Merry X-mas and all the best!

 

[nrqed]

Dear all,

recently I'm reading up some string/M-theory, especially the role of branes, because I'm writing a popular science book in Dutch. Every textbook states the issues one encounters when you try to quantize p-branes for p>1, as is discussed e.g. here:

https://www.physicsforums.com/threads/issue-with-quantized-branes.389438/

Like

1) non-renormalizability
2) continuous particle spectrum
3) existence of spikes which result in non-locality

So, the moral then is: strings are magic, strings it will be. But later in the story branes re-enter the game, via D-branes and e.g. 2- and 5-branes in D=11 sugra and M-theory. So my questions are:

*) What happens to the objections we had which made us to prefer strings above p>1-branes and reject them? Why can we suddenly consider branes to be consistent after all? Does it have to do with their solitonic character instead of being fundamental objects like strings?
*) Do we have a Polyakov-like formulation for branes as for strings, by introducing auxiliary fields?
*) Where can I find a pedagogical treatment on the quantization of branes and the issues I mention here? The standard textbooks like Becker2Schwarz, Johnson etc. don't seem to answer my questions.

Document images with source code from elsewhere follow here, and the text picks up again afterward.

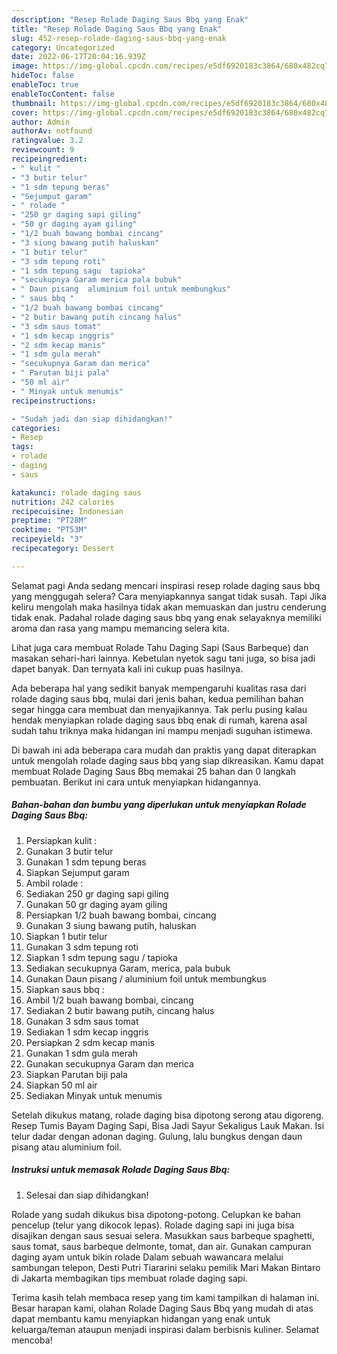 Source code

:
 ```yaml
---
description: "Resep Rolade Daging Saus Bbq yang Enak"
title: "Resep Rolade Daging Saus Bbq yang Enak"
slug: 452-resep-rolade-daging-saus-bbq-yang-enak
category: Uncategorized
date: 2022-06-17T20:04:16.939Z
image: https://img-global.cpcdn.com/recipes/e5df6920183c3864/680x482cq70/rolade-daging-saus-bbq-foto-resep-utama.jpg
hideToc: false
enableToc: true
enableTocContent: false
thumbnail: https://img-global.cpcdn.com/recipes/e5df6920183c3864/680x482cq70/rolade-daging-saus-bbq-foto-resep-utama.jpg
cover: https://img-global.cpcdn.com/recipes/e5df6920183c3864/680x482cq70/rolade-daging-saus-bbq-foto-resep-utama.jpg
author: Admin
authorAv: notfound
ratingvalue: 3.2
reviewcount: 9
recipeingredient:
- " kulit "
- "3 butir telur"
- "1 sdm tepung beras"
- "Sejumput garam"
- " rolade "
- "250 gr daging sapi giling"
- "50 gr daging ayam giling"
- "1/2 buah bawang bombai cincang"
- "3 siung bawang putih haluskan"
- "1 butir telur"
- "3 sdm tepung roti"
- "1 sdm tepung sagu  tapioka"
- "secukupnya Garam merica pala bubuk"
- " Daun pisang  aluminium foil untuk membungkus"
- " saus bbq "
- "1/2 buah bawang bombai cincang"
- "2 butir bawang putih cincang halus"
- "3 sdm saus tomat"
- "1 sdm kecap inggris"
- "2 sdm kecap manis"
- "1 sdm gula merah"
- "secukupnya Garam dan merica"
- " Parutan biji pala"
- "50 ml air"
- " Minyak untuk menumis"
recipeinstructions:

- "Sudah jadi dan siap dihidangkan!"
categories:
- Resep
tags:
- rolade
- daging
- saus

katakunci: rolade daging saus 
nutrition: 242 calories
recipecuisine: Indonesian
preptime: "PT28M"
cooktime: "PT53M"
recipeyield: "3"
recipecategory: Dessert

---
```



Selamat pagi Anda sedang mencari inspirasi resep rolade daging saus bbq yang menggugah selera? Cara menyiapkannya sangat tidak susah. Tapi Jika keliru mengolah maka hasilnya tidak akan memuaskan dan justru cenderung tidak enak. Padahal rolade daging saus bbq yang enak selayaknya memiliki aroma dan rasa yang mampu memancing selera kita.


Lihat juga cara membuat Rolade Tahu Daging Sapi (Saus Barbeque) dan masakan sehari-hari lainnya. Kebetulan nyetok sagu tani juga, so bisa jadi dapet banyak. Dan ternyata kali ini cukup puas hasilnya.

Ada beberapa hal yang sedikit banyak mempengaruhi kualitas rasa dari rolade daging saus bbq, mulai dari jenis bahan, kedua pemilihan bahan segar hingga cara membuat dan menyajikannya. Tak perlu pusing kalau hendak menyiapkan rolade daging saus bbq enak di rumah, karena asal sudah tahu triknya maka hidangan ini mampu menjadi suguhan istimewa.


Di bawah ini ada beberapa cara mudah dan praktis yang dapat diterapkan untuk mengolah rolade daging saus bbq yang siap dikreasikan. Kamu dapat membuat Rolade Daging Saus Bbq memakai 25 bahan dan 0 langkah pembuatan. Berikut ini cara untuk menyiapkan hidangannya.

<!--inarticleads1-->

##### Bahan-bahan dan bumbu yang diperlukan untuk menyiapkan Rolade Daging Saus Bbq:

1. Persiapkan  kulit :
1. Gunakan 3 butir telur
1. Gunakan 1 sdm tepung beras
1. Siapkan Sejumput garam
1. Ambil  rolade :
1. Sediakan 250 gr daging sapi giling
1. Gunakan 50 gr daging ayam giling
1. Persiapkan 1/2 buah bawang bombai, cincang
1. Gunakan 3 siung bawang putih, haluskan
1. Siapkan 1 butir telur
1. Gunakan 3 sdm tepung roti
1. Siapkan 1 sdm tepung sagu / tapioka
1. Sediakan secukupnya Garam, merica, pala bubuk
1. Gunakan  Daun pisang / aluminium foil untuk membungkus
1. Siapkan  saus bbq :
1. Ambil 1/2 buah bawang bombai, cincang
1. Sediakan 2 butir bawang putih, cincang halus
1. Gunakan 3 sdm saus tomat
1. Sediakan 1 sdm kecap inggris
1. Persiapkan 2 sdm kecap manis
1. Gunakan 1 sdm gula merah
1. Gunakan secukupnya Garam dan merica
1. Siapkan  Parutan biji pala
1. Siapkan 50 ml air
1. Sediakan  Minyak untuk menumis


Setelah dikukus matang, rolade daging bisa dipotong serong atau digoreng. Resep Tumis Bayam Daging Sapi, Bisa Jadi Sayur Sekaligus Lauk Makan. Isi telur dadar dengan adonan daging. Gulung, lalu bungkus dengan daun pisang atau aluminium foil. 

<!--inarticleads2-->

##### Instruksi untuk memasak Rolade Daging Saus Bbq:


1. Selesai dan siap dihidangkan!

Rolade yang sudah dikukus bisa dipotong-potong. Celupkan ke bahan pencelup (telur yang dikocok lepas). Rolade daging sapi ini juga bisa disajikan dengan saus sesuai selera. Masukkan saus barbeque spaghetti, saus tomat, saus barbeque delmonte, tomat, dan air. Gunakan campuran daging ayam untuk bikin rolade Dalam sebuah wawancara melalui sambungan telepon, Desti Putri Tiararini selaku pemilik Mari Makan Bintaro di Jakarta membagikan tips membuat rolade daging sapi. 

Terima kasih telah membaca resep yang tim kami tampilkan di halaman ini. Besar harapan kami, olahan Rolade Daging Saus Bbq yang mudah di atas dapat membantu kamu menyiapkan hidangan yang enak untuk keluarga/teman ataupun menjadi inspirasi dalam berbisnis kuliner. Selamat mencoba!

Merry X-mas and all the best!

I do not know very much about the topic and I hope that someone will have answers because I have exactly the same questions.
For the first question, I think that the point is that the arguments against p-branes were all based on perturbation theory. But they are essentially non perturbative entities and then all the objections fall on the side. But someone else may correct me about this.

Merry X mas too!

 

[mitchell porter]

If I was going to study the quantization of membranes, I'd look at works by Paul Dirac, Michael Duff, Washington Taylor, and David Berman. Dirac did the original study of the quantum membrane, Duff of the quantum supermembrane. Taylor wrote some reviews of matrix models of quantum branes around 2000-2001, and during the last decade, Berman has written a number of review papers on M-branes in the era of AdS/CFT.

 

[haushofer]

Thanks for the references! I'm now reading some papers in a collection of papers called "The world in eleven dimensions",

http://www.opasquet.fr/dl/texts/The_World_in_Eleven_Dimensions_1999.pdf

. I'm getting the impression that the usual "we can only quantize p<2 branes without technical problems" is circumvented by the idea that branes are non-perturbative objects, as mentioned by nrqed. What puzzles me is that I can't seem to find a single paper or textbook in which this is explicitly stated, whereas every textbook on string theory warns for all the doom and evil one encounters if you try to quantize beyond strings. Strange.

 

[haushofer]

A possible useful reference is this thesis,

http://users.uoa.gr/~glinardo/Thesis.pdf

page 132 and beyond.